Today I’d like to kick off a series called:

“Deep Learning in Action:

Cool projects created at MathWorks”

This aims to give you insight into what we’re working on at MathWorks: I’ll show some demos, and give you access to the code and maybe even post a video or two. Today’s demo is called "Pictionary" and it’s the first article in a series of posts, including:

3D Point Cloud Segmentation using CNNs
GPU Coder
Age Detection
And maybe a few more!

Demo: Pictionary

Pictionary refers to a game in which one person/team draws an object and the other person/team tries to guess what the object is.

The developer of the Pictionary demo is actually … me! This demo came about when a MathWorks developer posted on an internal message board:

We already had an example of doing handwriting detection with the MNIST dataset, but this was a unique spin on that concept. Thus, the idea of creating a Pictionary example was born.
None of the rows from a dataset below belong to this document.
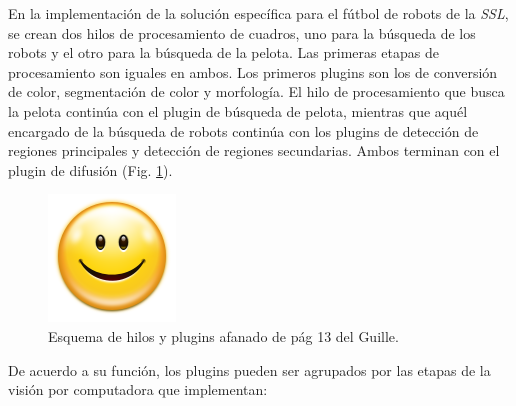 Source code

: En la implementación de la solución específica para el fútbol de robots de la
\emph{SSL}, se crean dos hilos de procesamiento de cuadros, uno para la búsqueda
de los robots y el otro para la búsqueda de la pelota. Las primeras etapas de
procesamiento son iguales en ambos. Los primeros plugins son los de conversión
de color, segmentación de color y morfología. El hilo de procesamiento que busca
la pelota continúa con el plugin de búsqueda de pelota, mientras que aquél
encargado de la búsqueda de robots continúa con los plugins de detección de
regiones principales y detección de regiones secundarias. Ambos terminan con el
plugin de difusión (Fig. \ref{FALTA2}).

\begin{figure}[!h]

	\includegraphics[width=\textwidth]{img/FALTA.png}

	\caption{Esquema de hilos y plugins afanado de pág 13 del Guille.}

	\label{FALTA2}

\end{figure}


De acuerdo a su función, los plugins pueden ser agrupados por las etapas de la
visión por computadora que implementan:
Read the images in the dataset

The first challenge [and honestly, the hardest part of the example] was reading in the images. Each image contains many drawings of an object category, for example there’s an “ant” category which has thousands of hand-drawn ants stored in a JSON file. Each line of the file looks something like this:

{"word":"ant","countrycode":"US","timestamp":"2017-03-27 00:14:57.31033 UTC","recognized":true,"key_id":"5421013154136064","drawing":[[[27,17,16,21,34,50,49,34,23,17],[47,58,73,81,84,67,54,46,47,51]],[[22,0],[51,18]],[[41,46,43],[45,11,0]],[[53,65,64,69,91,119,135,148,159,158,149,126,87,68,62],[68,68,58,51,36,34,38,48,64,78,85,90,90,83,73]],[[161,175],[70,69]],[[180,177,176,187,206,226,244,250,250,245,233,207,188,180,180],[68,67,61,50,42,40,48,58,72,80,87,89,83,76,71]],[[73,61],[85,113]],[[95,94],[88,126]],[[140,157],[90,118]],[[199,201,208],[90,116,122]],[[234,242,255],[89,105,112]]]}

Can you see the image? Me neither. The image is contained as x,y connector points. If we pull out the x,y points from the file, we can see the drawing start to take shape.

Stroke	X Values	Y Values
1	27,17,16,21,34,50,49,34,23,17	47,58,73,81,84,67,54,46,47,51
2	22,0	51,18
3	41,46,43	45,11,0
4	53,65,64,69,91,119,135,148,159,158,149,126,87,68,62	68,68,58,51,36,34,38,48,64,78,85,90,90,83,73

The idea of the file is to capture individual “strokes,” i.e. what was drawn without lifting the pen. Let’s take Stroke #1:

The X and Y values plotted on the image look like this:

Full Image:	Zoomed In:
X,Y values from input file plotted in pink	Same image, just zoomed in

And then we play a quick game of “connect the dots” and we get our first stroke resembling a drawing. Connect the dots is fairly easy in MATLAB with a function called iptui.intline

>> help iptui.intline
[X, Y] = intline(X1, X2, Y1, Y2) computes an approximation to the line segment joining 
(X1, Y1) and (X2, Y2) with integer coordinates.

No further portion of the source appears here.